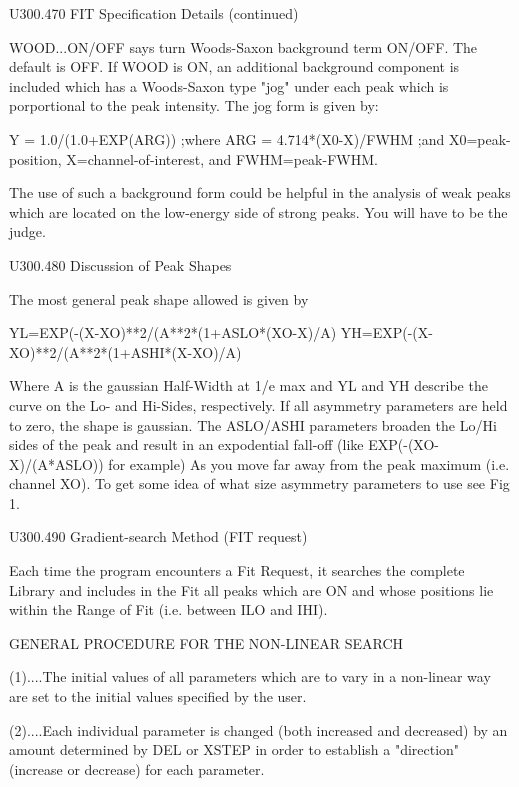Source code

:    U300.470  FIT Specification Details (continued)
 
   WOOD...ON/OFF says turn Woods-Saxon background term ON/OFF. The default  is
          OFF.  If  WOOD is ON, an additional background component is included
          which has  a  Woods-Saxon  type  "jog"  under  each  peak  which  is
          porportional to the peak intensity. The jog form is given by:
 
          Y    =  1.0/(1.0+EXP(ARG))    ;where
          ARG  =  4.714*(X0-X)/FWHM     ;and
          X0=peak-position, X=channel-of-interest, and FWHM=peak-FWHM.
 
          The  use  of such a background form could be helpful in the analysis
          of weak peaks which are located on the  low-energy  side  of  strong
          peaks. You will have to be the judge.
 
   U300.480  Discussion of Peak Shapes
 
   The most general peak shape allowed is given by
 
                    YL=EXP(-(X-XO)**2/(A**2*(1+ASLO*(XO-X)/A)
                    YH=EXP(-(X-XO)**2/(A**2*(1+ASHI*(X-XO)/A)
 
   Where  A  is  the gaussian Half-Width at 1/e max and YL and YH describe the
   curve on the Lo- and Hi-Sides, respectively. If  all  asymmetry  parameters
   are  held  to zero, the shape is gaussian. The ASLO/ASHI parameters broaden
   the Lo/Hi sides of the peak and result in  an  expodential  fall-off  (like
   EXP(-(XO-X)/(A*ASLO))  for  example)  As  you  move  far away from the peak
   maximum (i.e. channel  XO).  To  get  some  idea  of  what  size  asymmetry
   parameters to use see Fig 1.
 
   U300.490  Gradient-search Method (FIT request)
 
   Each  time  the  program encounters a Fit Request, it searches the complete
   Library and includes in the Fit all peaks which are ON and whose  positions
   lie within the Range of Fit (i.e. between ILO and IHI).
 
                   GENERAL PROCEDURE FOR THE NON-LINEAR SEARCH
 
   (1)....The  initial  values  of  all  parameters  which  are  to  vary in a
          non-linear way are set to the initial values specified by the user.
 
   (2)....Each individual parameter is changed (both increased and  decreased)
          by  an  amount  determined  by  DEL or XSTEP in order to establish a
          "direction" (increase or decrease) for each parameter.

####

WHAT TO DO: The exercise is to copy out every line above that has the word "gaussian" in it.

RESPONSE AREA:
   Where  A  is  the gaussian Half-Width at 1/e max and YL and YH describe the
   are  held  to zero, the shape is gaussian. The ASLO/ASHI parameters broaden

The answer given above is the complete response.